Rendered images with source text:
════════════════

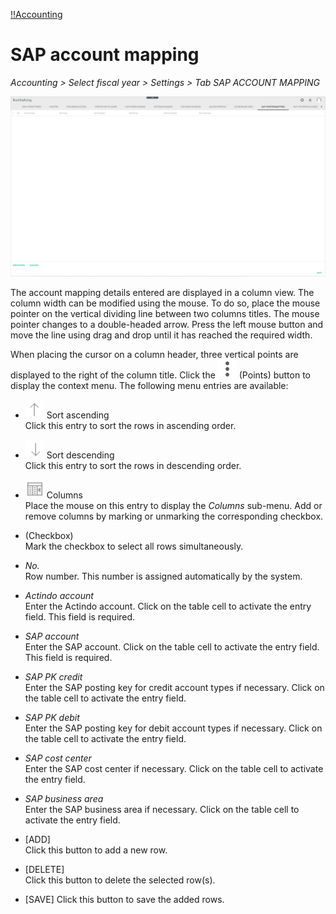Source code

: [!!Accounting](RetailSuiteAccounting)

# SAP account mapping

*Accounting > Select fiscal year > Settings > Tab SAP ACCOUNT MAPPING*

![BWA assignment](/Assets/Screenshots/RetailSuiteAccounting/Settings/SAPAccountMapping/SAPAccountMapping.png "[BWA assignment]")


The account mapping details entered are displayed in a column view. The column width can be modified using the mouse. To do so, place the mouse pointer on the vertical dividing line between two columns titles. The mouse pointer changes to a double-headed arrow. Press the left mouse button and move the line using drag and drop until it has reached the required width.


When placing the cursor on a column header, three vertical points are displayed to the right of the column title. Click the ![Points](/Assets/Icons/Points02.png "[Points]") (Points) button to display the context menu. The following menu entries are available:

- ![Sort ascending](/Assets/Icons/SortAscending.png "[Sort ascending]") Sort ascending  
  Click this entry to sort the rows in ascending order.
- ![Sort descending](/Assets/Icons/SortDescending.png "[Sort descending]") Sort descending  
  Click this entry to sort the rows in descending order.
- ![Columns](/Assets/Icons/Columns02.png "[Columns]") Columns  
  Place the mouse on this entry to display the *Columns* sub-menu. Add or remove columns by marking or unmarking the corresponding checkbox.


- (Checkbox)    
Mark the checkbox to select all rows simultaneously.

- *No.*  
Row number. This number is assigned automatically by the system.

- *Actindo account*  
Enter the Actindo account. Click on the table cell to activate the entry field. This field is required.

- *SAP account*  
Enter the SAP account. Click on the table cell to activate the entry field. This field is required.

- *SAP PK credit*  
Enter the SAP posting key for credit account types if necessary. Click on the table cell to activate the entry field.

- *SAP PK debit*  
Enter the SAP posting key for debit account types if necessary. Click on the table cell to activate the entry field.

- *SAP cost center*  
Enter the SAP cost center if necessary. Click on the table cell to activate the entry field.

- *SAP business area*  
Enter the SAP business area if necessary. Click on the table cell to activate the entry field.

[comment]: <> (BS Soll/Haben = Basic Set oder Büchungsschlüssel, EN = Posting key?)


- [ADD]  
Click this button to add a new row.

- [DELETE]  
Click this button to delete the selected row(s).

- [SAVE]
Click this button to save the added rows.
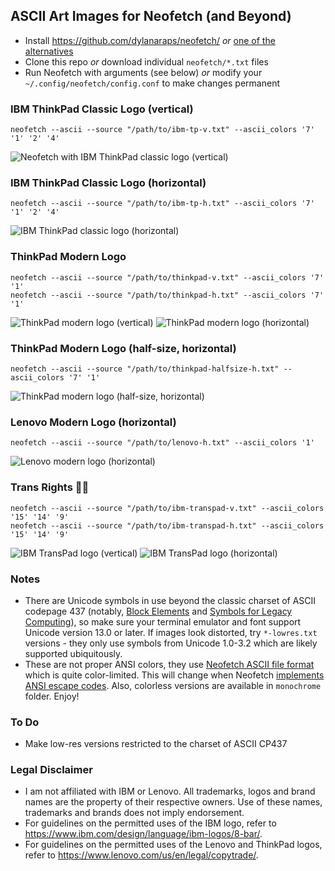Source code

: ## ASCII Art Images for Neofetch (and Beyond) ##

* Install https://github.com/dylanaraps/neofetch/ *or* [one of the alternatives](https://github.com/topics/neofetch)
* Clone this repo *or* download individual `neofetch/*.txt` files
* Run Neofetch with arguments (see below) *or* modify your `~/.config/neofetch/config.conf` to make changes permanent

### IBM ThinkPad Classic Logo (vertical) ###
	neofetch --ascii --source "/path/to/ibm-tp-v.txt" --ascii_colors '7' '1' '2' '4'
![Neofetch with IBM ThinkPad classic logo (vertical)](https://github.com/roadkell/ascii-art/blob/main/screenshots/ibm-tp-v-neofetch.png?raw=true)

### IBM ThinkPad Classic Logo (horizontal) ###
	neofetch --ascii --source "/path/to/ibm-tp-h.txt" --ascii_colors '7' '1' '2' '4'
![IBM ThinkPad classic logo (horizontal)](https://github.com/roadkell/ascii-art/blob/main/screenshots/ibm-tp-h.png?raw=true)

### ThinkPad Modern Logo ###
	neofetch --ascii --source "/path/to/thinkpad-v.txt" --ascii_colors '7' '1'
	neofetch --ascii --source "/path/to/thinkpad-h.txt" --ascii_colors '7' '1'
![ThinkPad modern logo (vertical)](https://github.com/roadkell/ascii-art/blob/main/screenshots/thinkpad-v.png?raw=true)
![ThinkPad modern logo (horizontal)](https://github.com/roadkell/ascii-art/blob/main/screenshots/thinkpad-h.png?raw=true)

### ThinkPad Modern Logo (half-size, horizontal) ###
	neofetch --ascii --source "/path/to/thinkpad-halfsize-h.txt" --ascii_colors '7' '1'
![ThinkPad modern logo (half-size, horizontal)](https://github.com/roadkell/ascii-art/blob/main/screenshots/thinkpad-halfsize-h.png?raw=true)

### Lenovo Modern Logo (horizontal) ###
	neofetch --ascii --source "/path/to/lenovo-h.txt" --ascii_colors '1'
![Lenovo modern logo (horizontal)](https://github.com/roadkell/ascii-art/blob/main/screenshots/lenovo-h.png?raw=true)

### Trans Rights 🏳️‍⚧️ ###
	neofetch --ascii --source "/path/to/ibm-transpad-v.txt" --ascii_colors '15' '14' '9'
	neofetch --ascii --source "/path/to/ibm-transpad-h.txt" --ascii_colors '15' '14' '9'
![IBM TransPad logo (vertical)](https://github.com/roadkell/ascii-art/blob/main/screenshots/ibm-transpad-v.png?raw=true)
![IBM TransPad logo (horizontal)](https://github.com/roadkell/ascii-art/blob/main/screenshots/ibm-transpad-h.png?raw=true)


### Notes ###
* There are Unicode symbols in use beyond the classic charset of ASCII codepage 437 (notably, [Block Elements](https://en.wikipedia.org/wiki/Block_Elements) and [Symbols for Legacy Computing](https://en.wikipedia.org/wiki/Symbols_for_Legacy_Computing)), so make sure your terminal emulator and font support Unicode version 13.0 or later. If images look distorted, try `*-lowres.txt` versions - they only use symbols from Unicode 1.0-3.2 which are likely supported ubiquitously.
* These are not proper ANSI colors, they use [Neofetch ASCII file format](https://github.com/dylanaraps/neofetch/wiki/Custom-Ascii-art-file-format) which is quite color-limited. This will change when Neofetch [implements](https://github.com/dylanaraps/neofetch/issues/1699) [ANSI escape codes](https://en.wikipedia.org/wiki/ANSI_escape_code#24-bit). Also, colorless versions are available in `monochrome` folder. Enjoy!


### To Do ###
* Make low-res versions restricted to the charset of ASCII CP437


### Legal Disclaimer ###
* I am not affiliated with IBM or Lenovo. All trademarks, logos and brand names are the property of their respective owners. Use of these names, trademarks and brands does not imply endorsement.
* For guidelines on the permitted uses of the IBM logo, refer to <https://www.ibm.com/design/language/ibm-logos/8-bar/>.
* For guidelines on the permitted uses of the Lenovo and ThinkPad logos, refer to <https://www.lenovo.com/us/en/legal/copytrade/>.
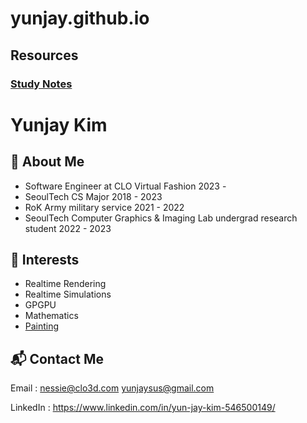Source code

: # yunjay.github.io

## Resources

### [Study Notes](markdowns/studyNotes.md)

# Yunjay Kim

## :elephant: About Me
- Software Engineer at CLO Virtual Fashion 2023 - 
- SeoulTech CS Major 2018 - 2023  
- RoK Army military service 2021 - 2022  
- SeoulTech Computer Graphics & Imaging Lab undergrad research student 2022 - 2023

## :seedling: Interests
- Realtime Rendering
- Realtime Simulations
- GPGPU  
- Mathematics  
- [Painting](markdowns/paintingsByYJ.md)   

## :mailbox_with_mail: Contact Me
Email : nessie@clo3d.com
yunjaysus@gmail.com

LinkedIn : https://www.linkedin.com/in/yun-jay-kim-546500149/

<!--
-->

════════════════

AIM OF THE TASK: Could you output all of the entries above exactly? Leave the pictures out.

RESULT OF THE EXERCISE:
Source code

: [!!Accounting](RetailSuiteAccounting)

# SAP account mapping

*Accounting > Select fiscal year > Settings > Tab SAP ACCOUNT MAPPING*

![BWA assignment](/Assets/Screenshots/RetailSuiteAccounting/Settings/SAPAccountMapping/SAPAccountMapping.png "[BWA assignment]")


The account mapping details entered are displayed in a column view. The column width can be modified using the mouse. To do so, place the mouse pointer on the vertical dividing line between two columns titles. The mouse pointer changes to a double-headed arrow. Press the left mouse button and move the line using drag and drop until it has reached the required width.


When placing the cursor on a column header, three vertical points are displayed to the right of the column title. Click the ![Points](/Assets/Icons/Points02.png "[Points]") (Points) button to display the context menu. The following menu entries are available:

- ![Sort ascending](/Assets/Icons/SortAscending.png "[Sort ascending]") Sort ascending  
  Click this entry to sort the rows in ascending order.
- ![Sort descending](/Assets/Icons/SortDescending.png "[Sort descending]") Sort descending  
  Click this entry to sort the rows in descending order.
- ![Columns](/Assets/Icons/Columns02.png "[Columns]") Columns  
  Place the mouse on this entry to display the *Columns* sub-menu. Add or remove columns by marking or unmarking the corresponding checkbox.


- (Checkbox)    
Mark the checkbox to select all rows simultaneously.

- *No.*  
Row number. This number is assigned automatically by the system.

- *Actindo account*  
Enter the Actindo account. Click on the table cell to activate the entry field. This field is required.

- *SAP account*  
Enter the SAP account. Click on the table cell to activate the entry field. This field is required.

- *SAP PK credit*  
Enter the SAP posting key for credit account types if necessary. Click on the table cell to activate the entry field.

- *SAP PK debit*  
Enter the SAP posting key for debit account types if necessary. Click on the table cell to activate the entry field.

- *SAP cost center*  
Enter the SAP cost center if necessary. Click on the table cell to activate the entry field.

- *SAP business area*  
Enter the SAP business area if necessary. Click on the table cell to activate the entry field.

[comment]: <> (BS Soll/Haben = Basic Set oder Büchungsschlüssel, EN = Posting key?)


- [ADD]  
Click this button to add a new row.

- [DELETE]  
Click this button to delete the selected row(s).

- [SAVE]
Click this button to save the added rows.
Source code

: ## ASCII Art Images for Neofetch (and Beyond) ##

* Install https://github.com/dylanaraps/neofetch/ *or* [one of the alternatives](https://github.com/topics/neofetch)
* Clone this repo *or* download individual `neofetch/*.txt` files
* Run Neofetch with arguments (see below) *or* modify your `~/.config/neofetch/config.conf` to make changes permanent

### IBM ThinkPad Classic Logo (vertical) ###
	neofetch --ascii --source "/path/to/ibm-tp-v.txt" --ascii_colors '7' '1' '2' '4'
![Neofetch with IBM ThinkPad classic logo (vertical)](https://github.com/roadkell/ascii-art/blob/main/screenshots/ibm-tp-v-neofetch.png?raw=true)

### IBM ThinkPad Classic Logo (horizontal) ###
	neofetch --ascii --source "/path/to/ibm-tp-h.txt" --ascii_colors '7' '1' '2' '4'
![IBM ThinkPad classic logo (horizontal)](https://github.com/roadkell/ascii-art/blob/main/screenshots/ibm-tp-h.png?raw=true)

### ThinkPad Modern Logo ###
	neofetch --ascii --source "/path/to/thinkpad-v.txt" --ascii_colors '7' '1'
	neofetch --ascii --source "/path/to/thinkpad-h.txt" --ascii_colors '7' '1'
![ThinkPad modern logo (vertical)](https://github.com/roadkell/ascii-art/blob/main/screenshots/thinkpad-v.png?raw=true)
![ThinkPad modern logo (horizontal)](https://github.com/roadkell/ascii-art/blob/main/screenshots/thinkpad-h.png?raw=true)

### ThinkPad Modern Logo (half-size, horizontal) ###
	neofetch --ascii --source "/path/to/thinkpad-halfsize-h.txt" --ascii_colors '7' '1'
![ThinkPad modern logo (half-size, horizontal)](https://github.com/roadkell/ascii-art/blob/main/screenshots/thinkpad-halfsize-h.png?raw=true)

### Lenovo Modern Logo (horizontal) ###
	neofetch --ascii --source "/path/to/lenovo-h.txt" --ascii_colors '1'
![Lenovo modern logo (horizontal)](https://github.com/roadkell/ascii-art/blob/main/screenshots/lenovo-h.png?raw=true)

### Trans Rights 🏳️‍⚧️ ###
	neofetch --ascii --source "/path/to/ibm-transpad-v.txt" --ascii_colors '15' '14' '9'
	neofetch --ascii --source "/path/to/ibm-transpad-h.txt" --ascii_colors '15' '14' '9'
![IBM TransPad logo (vertical)](https://github.com/roadkell/ascii-art/blob/main/screenshots/ibm-transpad-v.png?raw=true)
![IBM TransPad logo (horizontal)](https://github.com/roadkell/ascii-art/blob/main/screenshots/ibm-transpad-h.png?raw=true)


### Notes ###
* There are Unicode symbols in use beyond the classic charset of ASCII codepage 437 (notably, [Block Elements](https://en.wikipedia.org/wiki/Block_Elements) and [Symbols for Legacy Computing](https://en.wikipedia.org/wiki/Symbols_for_Legacy_Computing)), so make sure your terminal emulator and font support Unicode version 13.0 or later. If images look distorted, try `*-lowres.txt` versions - they only use symbols from Unicode 1.0-3.2 which are likely supported ubiquitously.
* These are not proper ANSI colors, they use [Neofetch ASCII file format](https://github.com/dylanaraps/neofetch/wiki/Custom-Ascii-art-file-format) which is quite color-limited. This will change when Neofetch [implements](https://github.com/dylanaraps/neofetch/issues/1699) [ANSI escape codes](https://en.wikipedia.org/wiki/ANSI_escape_code#24-bit). Also, colorless versions are available in `monochrome` folder. Enjoy!


### To Do ###
* Make low-res versions restricted to the charset of ASCII CP437


### Legal Disclaimer ###
* I am not affiliated with IBM or Lenovo. All trademarks, logos and brand names are the property of their respective owners. Use of these names, trademarks and brands does not imply endorsement.
* For guidelines on the permitted uses of the IBM logo, refer to <https://www.ibm.com/design/language/ibm-logos/8-bar/>.
* For guidelines on the permitted uses of the Lenovo and ThinkPad logos, refer to <https://www.lenovo.com/us/en/legal/copytrade/>.
Source code

: # yunjay.github.io

## Resources

### [Study Notes](markdowns/studyNotes.md)

# Yunjay Kim

## :elephant: About Me
- Software Engineer at CLO Virtual Fashion 2023 - 
- SeoulTech CS Major 2018 - 2023  
- RoK Army military service 2021 - 2022  
- SeoulTech Computer Graphics & Imaging Lab undergrad research student 2022 - 2023

## :seedling: Interests
- Realtime Rendering
- Realtime Simulations
- GPGPU  
- Mathematics  
- [Painting](markdowns/paintingsByYJ.md)   

## :mailbox_with_mail: Contact Me
Email : nessie@clo3d.com
yunjaysus@gmail.com

LinkedIn : https://www.linkedin.com/in/yun-jay-kim-546500149/

<!--
-->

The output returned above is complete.